### [Assigned task]
In the records below, count every line that contains the word "University" and report only the total.

Saved entries
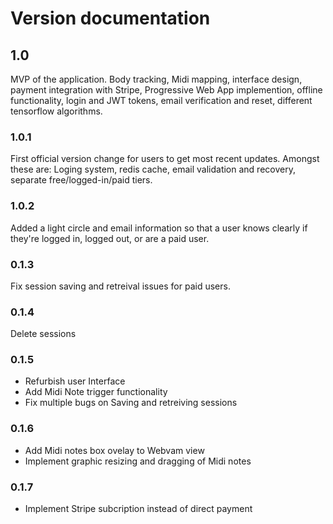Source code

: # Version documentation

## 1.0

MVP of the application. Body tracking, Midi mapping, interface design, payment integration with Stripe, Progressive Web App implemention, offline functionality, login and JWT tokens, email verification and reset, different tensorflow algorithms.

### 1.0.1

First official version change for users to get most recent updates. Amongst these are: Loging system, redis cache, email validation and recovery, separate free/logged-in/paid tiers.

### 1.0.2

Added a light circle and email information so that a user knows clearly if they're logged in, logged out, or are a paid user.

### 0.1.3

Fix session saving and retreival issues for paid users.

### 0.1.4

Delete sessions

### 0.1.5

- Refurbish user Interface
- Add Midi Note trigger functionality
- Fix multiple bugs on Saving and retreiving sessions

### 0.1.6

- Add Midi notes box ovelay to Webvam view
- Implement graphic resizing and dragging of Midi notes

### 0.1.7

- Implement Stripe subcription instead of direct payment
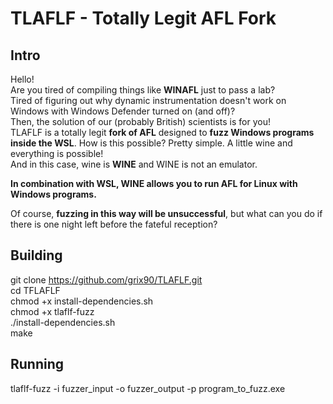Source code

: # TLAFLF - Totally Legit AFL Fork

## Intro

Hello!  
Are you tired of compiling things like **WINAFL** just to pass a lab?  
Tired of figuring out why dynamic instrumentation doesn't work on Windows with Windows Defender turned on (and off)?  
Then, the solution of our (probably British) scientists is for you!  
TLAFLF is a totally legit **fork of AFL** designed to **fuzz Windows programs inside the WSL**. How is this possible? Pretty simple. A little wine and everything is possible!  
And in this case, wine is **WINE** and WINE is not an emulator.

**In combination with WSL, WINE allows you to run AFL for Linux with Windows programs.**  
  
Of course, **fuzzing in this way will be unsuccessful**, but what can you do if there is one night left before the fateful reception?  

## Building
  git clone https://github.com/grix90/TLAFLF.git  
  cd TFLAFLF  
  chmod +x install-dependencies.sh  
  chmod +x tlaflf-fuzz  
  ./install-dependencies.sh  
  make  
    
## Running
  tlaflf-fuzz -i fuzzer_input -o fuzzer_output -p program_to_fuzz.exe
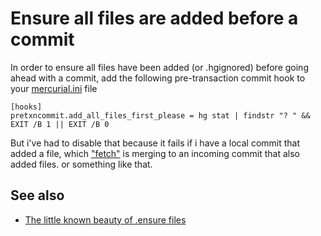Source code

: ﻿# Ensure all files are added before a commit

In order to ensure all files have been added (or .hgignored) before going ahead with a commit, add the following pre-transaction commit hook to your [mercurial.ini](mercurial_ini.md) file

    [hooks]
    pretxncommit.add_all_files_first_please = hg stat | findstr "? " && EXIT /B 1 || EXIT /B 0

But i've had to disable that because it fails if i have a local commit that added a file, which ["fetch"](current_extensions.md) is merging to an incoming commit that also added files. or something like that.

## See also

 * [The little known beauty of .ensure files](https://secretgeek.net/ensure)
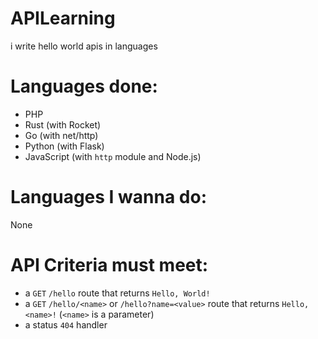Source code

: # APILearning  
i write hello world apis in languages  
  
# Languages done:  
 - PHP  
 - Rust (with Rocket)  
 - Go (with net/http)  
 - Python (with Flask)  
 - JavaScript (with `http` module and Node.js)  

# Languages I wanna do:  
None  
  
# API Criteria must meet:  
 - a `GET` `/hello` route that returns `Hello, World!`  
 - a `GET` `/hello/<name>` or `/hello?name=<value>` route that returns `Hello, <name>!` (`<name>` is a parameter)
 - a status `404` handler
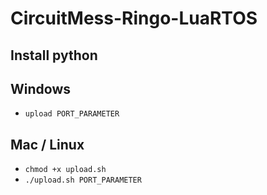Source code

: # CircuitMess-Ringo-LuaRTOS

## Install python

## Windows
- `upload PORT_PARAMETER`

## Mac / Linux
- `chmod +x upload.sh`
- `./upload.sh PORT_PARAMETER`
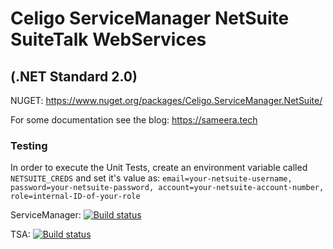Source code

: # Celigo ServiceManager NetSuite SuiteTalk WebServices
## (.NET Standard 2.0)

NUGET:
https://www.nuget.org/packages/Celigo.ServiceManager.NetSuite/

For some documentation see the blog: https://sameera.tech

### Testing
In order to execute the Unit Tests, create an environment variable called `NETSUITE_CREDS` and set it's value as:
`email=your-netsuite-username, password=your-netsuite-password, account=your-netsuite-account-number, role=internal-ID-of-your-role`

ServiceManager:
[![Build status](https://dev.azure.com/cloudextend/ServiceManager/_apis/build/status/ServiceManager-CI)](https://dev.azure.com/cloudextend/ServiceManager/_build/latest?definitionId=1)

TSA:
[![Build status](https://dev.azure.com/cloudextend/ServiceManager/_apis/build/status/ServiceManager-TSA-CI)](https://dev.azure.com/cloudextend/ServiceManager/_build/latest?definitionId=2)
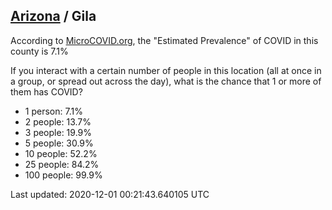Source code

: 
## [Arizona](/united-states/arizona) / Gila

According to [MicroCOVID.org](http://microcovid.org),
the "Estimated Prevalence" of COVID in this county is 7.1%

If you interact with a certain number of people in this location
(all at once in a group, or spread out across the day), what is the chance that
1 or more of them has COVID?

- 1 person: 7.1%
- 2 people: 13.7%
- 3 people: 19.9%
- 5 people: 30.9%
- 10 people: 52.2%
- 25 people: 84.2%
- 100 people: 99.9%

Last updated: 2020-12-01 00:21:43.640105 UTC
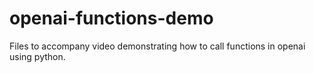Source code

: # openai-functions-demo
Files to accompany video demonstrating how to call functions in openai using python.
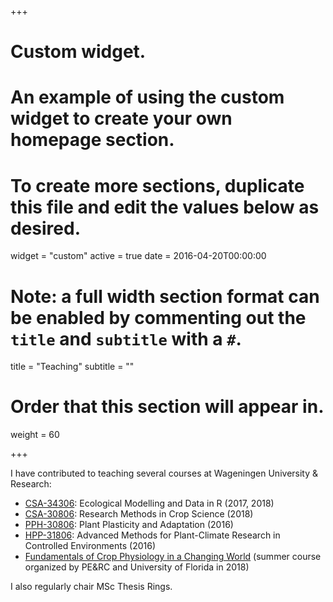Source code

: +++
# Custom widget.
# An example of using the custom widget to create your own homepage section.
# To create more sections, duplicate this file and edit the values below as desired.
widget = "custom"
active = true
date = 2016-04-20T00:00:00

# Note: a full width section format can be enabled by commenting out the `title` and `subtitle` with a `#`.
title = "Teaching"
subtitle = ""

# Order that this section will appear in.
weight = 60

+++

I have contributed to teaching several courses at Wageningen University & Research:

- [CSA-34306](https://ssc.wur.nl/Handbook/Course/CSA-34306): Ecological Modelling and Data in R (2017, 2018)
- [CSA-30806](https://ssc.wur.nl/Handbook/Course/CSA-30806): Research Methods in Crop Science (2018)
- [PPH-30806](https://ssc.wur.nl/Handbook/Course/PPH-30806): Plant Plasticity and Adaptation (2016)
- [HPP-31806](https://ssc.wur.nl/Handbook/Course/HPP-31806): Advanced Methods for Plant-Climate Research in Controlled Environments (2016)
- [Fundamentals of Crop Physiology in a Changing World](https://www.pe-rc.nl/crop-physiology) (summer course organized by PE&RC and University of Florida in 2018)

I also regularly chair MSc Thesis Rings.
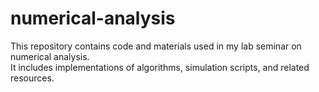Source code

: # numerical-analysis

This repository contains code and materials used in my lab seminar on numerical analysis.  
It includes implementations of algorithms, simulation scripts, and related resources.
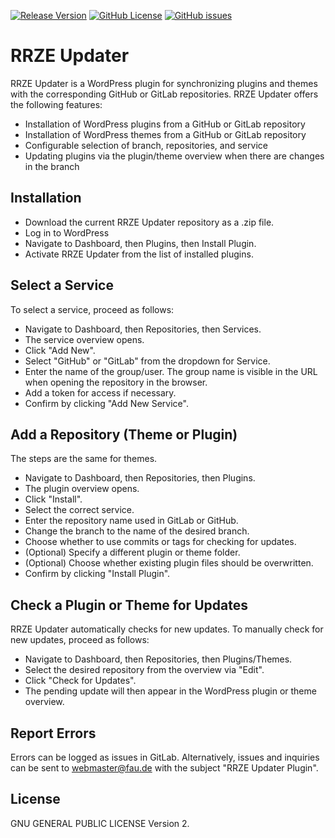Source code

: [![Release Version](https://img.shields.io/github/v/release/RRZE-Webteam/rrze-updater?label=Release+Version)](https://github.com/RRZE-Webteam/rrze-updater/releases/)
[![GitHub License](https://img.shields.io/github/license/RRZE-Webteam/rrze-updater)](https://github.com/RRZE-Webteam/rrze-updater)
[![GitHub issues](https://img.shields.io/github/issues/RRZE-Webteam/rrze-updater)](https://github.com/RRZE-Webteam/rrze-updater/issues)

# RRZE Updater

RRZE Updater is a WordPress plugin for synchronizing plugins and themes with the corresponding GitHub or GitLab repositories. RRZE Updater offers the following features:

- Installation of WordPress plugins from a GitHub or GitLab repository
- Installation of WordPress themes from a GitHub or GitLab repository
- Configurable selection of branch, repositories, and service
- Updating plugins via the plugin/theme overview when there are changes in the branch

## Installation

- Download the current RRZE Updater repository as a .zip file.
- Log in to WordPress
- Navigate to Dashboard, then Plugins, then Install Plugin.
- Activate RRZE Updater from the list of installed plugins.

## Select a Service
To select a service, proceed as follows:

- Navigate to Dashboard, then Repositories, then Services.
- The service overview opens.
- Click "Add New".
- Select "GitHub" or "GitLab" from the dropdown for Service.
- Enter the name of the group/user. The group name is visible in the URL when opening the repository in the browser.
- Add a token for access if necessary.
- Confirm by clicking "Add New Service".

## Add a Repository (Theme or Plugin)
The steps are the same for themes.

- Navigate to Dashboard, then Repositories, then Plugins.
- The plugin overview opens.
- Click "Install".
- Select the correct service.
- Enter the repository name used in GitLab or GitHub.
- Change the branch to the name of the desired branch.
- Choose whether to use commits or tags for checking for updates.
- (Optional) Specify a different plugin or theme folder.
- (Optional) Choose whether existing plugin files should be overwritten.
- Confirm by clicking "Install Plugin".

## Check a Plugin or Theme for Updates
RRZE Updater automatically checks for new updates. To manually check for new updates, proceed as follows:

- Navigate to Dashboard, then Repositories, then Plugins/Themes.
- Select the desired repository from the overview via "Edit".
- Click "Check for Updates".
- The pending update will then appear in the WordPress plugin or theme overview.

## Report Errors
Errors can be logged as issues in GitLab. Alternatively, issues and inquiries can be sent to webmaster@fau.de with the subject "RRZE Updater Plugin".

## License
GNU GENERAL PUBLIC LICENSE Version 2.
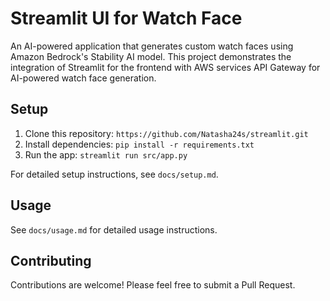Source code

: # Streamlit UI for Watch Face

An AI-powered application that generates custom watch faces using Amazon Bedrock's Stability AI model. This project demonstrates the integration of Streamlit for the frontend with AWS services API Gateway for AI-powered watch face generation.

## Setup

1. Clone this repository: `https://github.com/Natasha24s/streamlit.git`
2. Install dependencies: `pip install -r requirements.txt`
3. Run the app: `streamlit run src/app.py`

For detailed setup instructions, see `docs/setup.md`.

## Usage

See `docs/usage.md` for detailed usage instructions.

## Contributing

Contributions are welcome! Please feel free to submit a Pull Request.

### [Written response]
2